Subsection “M-BP2 deletion does not alter Ca²⁺106 -channel localization at the MF synapse”: “However, it does not allow us to discriminate protein clusters within or between nearby active zones unequivocally.”

Discussion section: “When comparing apparent distances between active zone protein clusters, clusters of the presynaptic scaffold proteins RIM-BP2 and Munc13-1 were found at larger distances at MF synapses as compared to SC synapses. Also, the distance of the closest neighboring cluster of RIM1 to a given Cav2.1 cluster is larger compared to the distance we previously found at SC synapses². Therefore, our STED analysis suggests that a single active zone may contain more than one protein cluster of key active zone proteins. Some of these key players might have a differential relative localization between each other at MF synapses in comparison to SC synapses. However, further evidence of sub-active zone organization is required to verify this hypothesis. Moreover, more sophisticated methods of defining protein clusters to belong to the same active zone will be helpful in defining the architecture of the active zone of mammalian central synapses.”

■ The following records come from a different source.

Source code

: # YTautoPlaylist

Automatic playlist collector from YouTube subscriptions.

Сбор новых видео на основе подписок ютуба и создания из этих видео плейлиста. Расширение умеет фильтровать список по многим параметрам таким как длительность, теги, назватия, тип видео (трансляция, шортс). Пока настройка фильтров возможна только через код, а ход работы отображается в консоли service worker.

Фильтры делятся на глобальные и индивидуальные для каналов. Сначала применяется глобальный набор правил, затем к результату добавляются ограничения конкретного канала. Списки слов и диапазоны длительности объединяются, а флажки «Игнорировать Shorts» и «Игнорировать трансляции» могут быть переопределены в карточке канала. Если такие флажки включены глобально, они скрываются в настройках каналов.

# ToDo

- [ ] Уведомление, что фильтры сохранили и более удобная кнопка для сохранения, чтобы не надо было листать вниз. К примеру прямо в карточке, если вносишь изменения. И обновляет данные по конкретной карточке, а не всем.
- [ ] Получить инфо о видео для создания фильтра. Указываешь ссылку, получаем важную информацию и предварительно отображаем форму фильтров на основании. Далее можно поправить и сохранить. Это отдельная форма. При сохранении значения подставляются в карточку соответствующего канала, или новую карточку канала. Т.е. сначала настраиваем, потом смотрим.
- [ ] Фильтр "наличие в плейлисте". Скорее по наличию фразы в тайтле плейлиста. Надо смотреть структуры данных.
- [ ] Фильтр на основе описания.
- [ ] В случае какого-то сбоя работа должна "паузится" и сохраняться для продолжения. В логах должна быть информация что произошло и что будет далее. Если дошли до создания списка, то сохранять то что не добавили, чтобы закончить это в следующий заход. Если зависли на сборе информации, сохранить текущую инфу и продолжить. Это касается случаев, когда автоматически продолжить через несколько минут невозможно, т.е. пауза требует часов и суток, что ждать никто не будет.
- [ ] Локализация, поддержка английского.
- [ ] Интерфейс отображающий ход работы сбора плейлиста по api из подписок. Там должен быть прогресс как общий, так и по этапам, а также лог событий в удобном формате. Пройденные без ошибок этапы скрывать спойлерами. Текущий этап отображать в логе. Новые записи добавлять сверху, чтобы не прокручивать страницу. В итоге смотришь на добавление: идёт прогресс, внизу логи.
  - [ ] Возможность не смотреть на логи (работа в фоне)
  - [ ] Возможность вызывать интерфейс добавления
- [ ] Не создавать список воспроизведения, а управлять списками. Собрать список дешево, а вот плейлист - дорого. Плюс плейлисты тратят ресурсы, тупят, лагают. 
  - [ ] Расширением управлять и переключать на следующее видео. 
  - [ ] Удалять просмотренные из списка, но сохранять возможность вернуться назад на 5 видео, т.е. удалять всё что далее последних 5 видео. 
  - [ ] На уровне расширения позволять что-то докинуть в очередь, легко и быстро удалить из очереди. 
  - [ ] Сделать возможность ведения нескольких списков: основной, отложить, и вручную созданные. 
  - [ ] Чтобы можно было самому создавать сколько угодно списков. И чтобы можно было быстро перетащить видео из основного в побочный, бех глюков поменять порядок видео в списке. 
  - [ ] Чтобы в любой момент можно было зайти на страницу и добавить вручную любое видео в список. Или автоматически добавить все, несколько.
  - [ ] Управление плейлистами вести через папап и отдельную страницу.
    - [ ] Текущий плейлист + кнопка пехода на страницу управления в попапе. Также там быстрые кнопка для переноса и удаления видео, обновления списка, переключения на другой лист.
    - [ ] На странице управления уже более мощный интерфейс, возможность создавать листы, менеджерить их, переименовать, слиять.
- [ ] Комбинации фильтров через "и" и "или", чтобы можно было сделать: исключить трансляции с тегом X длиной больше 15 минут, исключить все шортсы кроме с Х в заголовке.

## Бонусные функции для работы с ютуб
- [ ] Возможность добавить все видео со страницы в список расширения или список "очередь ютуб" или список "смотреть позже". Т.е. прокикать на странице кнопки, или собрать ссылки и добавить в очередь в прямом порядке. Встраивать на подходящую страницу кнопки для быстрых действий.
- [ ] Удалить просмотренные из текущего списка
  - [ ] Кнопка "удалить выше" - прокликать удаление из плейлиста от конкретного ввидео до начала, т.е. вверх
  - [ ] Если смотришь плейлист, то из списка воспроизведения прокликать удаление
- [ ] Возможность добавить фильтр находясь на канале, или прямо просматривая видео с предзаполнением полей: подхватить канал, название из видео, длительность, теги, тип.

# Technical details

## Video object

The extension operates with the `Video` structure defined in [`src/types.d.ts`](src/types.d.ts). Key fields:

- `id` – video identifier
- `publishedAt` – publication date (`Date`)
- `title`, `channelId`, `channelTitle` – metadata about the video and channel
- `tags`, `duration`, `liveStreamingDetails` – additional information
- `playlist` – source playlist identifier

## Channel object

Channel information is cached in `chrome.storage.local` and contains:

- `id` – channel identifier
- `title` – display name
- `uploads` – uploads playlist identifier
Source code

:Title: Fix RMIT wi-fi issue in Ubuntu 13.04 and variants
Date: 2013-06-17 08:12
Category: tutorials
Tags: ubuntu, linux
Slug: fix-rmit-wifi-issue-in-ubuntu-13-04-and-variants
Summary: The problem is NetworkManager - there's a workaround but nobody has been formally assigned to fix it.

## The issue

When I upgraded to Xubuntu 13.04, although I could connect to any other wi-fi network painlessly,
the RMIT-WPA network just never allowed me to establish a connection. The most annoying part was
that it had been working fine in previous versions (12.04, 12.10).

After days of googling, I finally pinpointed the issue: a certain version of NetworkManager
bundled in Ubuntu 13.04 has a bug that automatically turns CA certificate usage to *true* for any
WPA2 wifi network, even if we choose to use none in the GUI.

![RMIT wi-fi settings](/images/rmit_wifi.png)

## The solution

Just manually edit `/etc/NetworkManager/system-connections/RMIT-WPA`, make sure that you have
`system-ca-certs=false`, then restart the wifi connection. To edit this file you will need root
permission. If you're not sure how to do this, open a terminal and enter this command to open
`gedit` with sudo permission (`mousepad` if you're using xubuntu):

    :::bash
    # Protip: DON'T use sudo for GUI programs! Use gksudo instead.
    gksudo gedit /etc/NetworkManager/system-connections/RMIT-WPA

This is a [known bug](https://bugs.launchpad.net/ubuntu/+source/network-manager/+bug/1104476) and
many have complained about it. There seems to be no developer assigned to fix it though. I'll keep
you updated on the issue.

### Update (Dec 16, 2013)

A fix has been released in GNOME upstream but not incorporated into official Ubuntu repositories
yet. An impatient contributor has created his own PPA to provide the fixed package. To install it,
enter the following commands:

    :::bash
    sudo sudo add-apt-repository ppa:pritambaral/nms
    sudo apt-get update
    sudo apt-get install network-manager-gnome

2) In this context, please tone down the importance of the cluster analysis in the Abstract.

In the old version of the manuscript, we stated:

“Interestingly, in wild type mossy fiber synapses, the distance between RIM-BP2 clusters and Munc13-1 clusters is larger than in hippocampal pyramidal CA3-CA1 synapses, suggesting that spatial organization may dictate the role a protein plays in synaptic transmission and that differences in active zone architecture is a major determinant factor in the functional diversity of synapses.”

This was changed to:

“Differences in the active zone organization may dictate the role a protein plays in synaptic transmission and that differences in active zone architecture is a major determinant factor in the functional diversity of synapses.”

We hope that the reviewers agree with our changes.

3) Moreover, emphasize the problem with the availability of the RIM antibody that readers understand the limitations.

We now inserted the following sentences in subsection “Immunohistochemistry, time gated STED microscopy and image analysis”:

“Notably, the antibody against RIM1 (RRID: AB_2315284, BD Pharmigen) used in this study is not commercially available anymore. To repeat these results, other RIM1 antibodies need to be utilized and validated beforehand.”

ELife – –

4) Subsection “RIM-BP2 docks synaptic vesicles via the specific recruitment of Munc13-1 at MF synapses”: the docking deficit is ~25%, not 50%, and the text refers to the wrong figure panel.

We changed the percentage accordingly.